But here’s the thing: all that doesn’t have to be the case.
I’ll admit it openly and with no problems: attachment can be a problem for a Jedi. Think about it. Almost every bad decision, or choice that can be labeled as “bad” by some fans, that a Jedi or Light Side Force-wielder has made stems from an attachment somewhere. Ahsoka Tano stayed behind and supposedly died on Malachor because of the attachment she had to her former master, Anakin Skywalker. Obi-Wan Kenobi disobeyed the orders of the Jedi Council to go to Mandalore and try to rescue Duchess Satine Kryze, eventually resulting in her death at the hands of his mortal enemy, Maul. Even the Chosen One himself, Anakin Skywalker, committed horrible deeds including mass slaughter of students and younglings, all in the name of saving someone he loved from death.
But here’s the problem: each of those people still had a choice. Ahsoka still chose to stay behind with Vader, knowing that it meant certain doom for her. She made a conscious decision about it, knowing full-well that Kanan and Ezra would take the ship and leave. (And honestly, I think that’s another little aspect to why she did it, to help them escape.) Obi-Wan deliberately chose to help Satine, and though it ended in tragedy, it was the risk he took.
And seriously, people. Do you really believe that there wasn’t a point where, deep down inside in a place he buried beneath all the emotions he was feeling, everything Anakin did became less and less about saving Padme and instead more and more about exacting revenge on the people he felt had wronged him, and gaining power to make people serve him as a little boy called Ani once had to serve them? When Padme follows him to Mustafar, notice that he isn’t heartbroken when she begins to back away from everything he’s become in the past few days, but instead flies into a rage. Notice that, alongside his claims that he can now save her from a fate she never believed was her’s, he was also bragging about how he now ruled the entire galaxy.
No, the people who make each of these choices are never forced to do so out of their good will for fellow beings. They all chose to do the things they do, and when those things are evil, it’s not love that’s actually responsible.
Now how does this all end up leading me back to Kanan, and his choices in this episode? I’m going to really dissect this whole thing and look at Kanan’s choice to go back for Hera, and his eventual decision to turn back around.

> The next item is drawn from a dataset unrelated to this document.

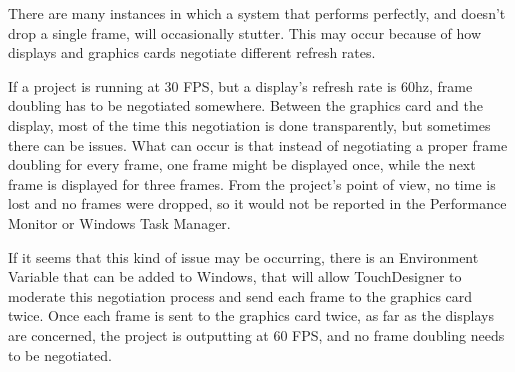 \begin{fullwidth}
There are many instances in which a system that performs perfectly, and doesn't drop a single frame, will occasionally stutter. This may occur because of how displays and graphics cards negotiate different refresh rates. 

If a project is running at 30 FPS, but a display's refresh rate is 60hz, frame doubling has to be negotiated somewhere. Between the graphics card and the display, most of the time this negotiation is done transparently, but sometimes there can be issues. What can occur is that instead of negotiating a proper frame doubling for every frame, one frame might be displayed once, while the next frame is displayed for three frames. From the project's point of view, no time is lost and no frames were dropped, so it would not be reported in the Performance Monitor or Windows Task Manager. 

If it seems that this kind of issue may be occurring, there is an Environment Variable that can be added to Windows, that will allow TouchDesigner to moderate this negotiation process and send each frame to the graphics card twice. Once each frame is sent to the graphics card twice, as far as the displays are concerned, the project is outputting at 60 FPS, and no frame doubling needs to be negotiated. 


\end{fullwidth}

#1: Kanan almost did make a really bad decision, and it was out of attachment. I will not deny that. Surprised, are you, that such a strong Kanera shipper and proponent for the opinion that love is OK for Jedi, will so easily admit this? Don’t be. Remember, Jedi teach balance. Kanan and Hera’s relationship is great, and gives both of them strength and power in a time when things look so dark, but that’s only when it’s dealt with carefully. Just like in the real world, if you begin to let things that aren’t bad rule your life and cause you to make bad decisions, then it’s time to start carefully thinking about things. Now don’t get me wrong, I’m not saying that Kanan should now cut off any potential relationship he and Hera could have because he almost made a bad move. The relationship is still fine, it’s just how they choose to use it and how they allow it to affect them. And that brings me to…
#2: The wolf was Kanan’s warning. Now I know we don’t have all the answers to what the wolf is really up to, and I’m sure there’s a lot more to what he communicated to Kanan than just this. But the wolf sitting in the middle of the highway, blocking Kanan from thoughtlessly rushing into the middle of an Imperial-overrun area, was his warning. I don’t hold Kanan’s actions against him, they’re totally natural. Everyone begins to make bad moves in their lives, I’ve done it myself countless times. But I’ve always had my parents to let me know when something is going in a dangerous direction, and to caution me about how this might end. That was what the wolf did for Kanan. It was letting him know that his emotionally fueled decision would probably end in disaster, and it gave him a few minutes to calm down and realize this for himself. Kanan knew what he was doing was a bad idea, and it speaks volumes about his character that, although initially frustrated by the interruption of his plan, it didn’t take him long to change that attitude around. The look on his face when he removes his mask and asks, “What must I do?” reminds us that he’s really worried about Hera, but he’s also willing to wait and accept the wolf’s correction. Like I said, I’m sure we’ll be finding out a lot more about the wolves when the season starts back up, and there’s probably much deeper things that it told Kanan concerning his and Ezra’s place on Lothal. But for now, to me, the wolf was a warning sign, forcing Kanan to stop, breathe, and realize just what he was about to do.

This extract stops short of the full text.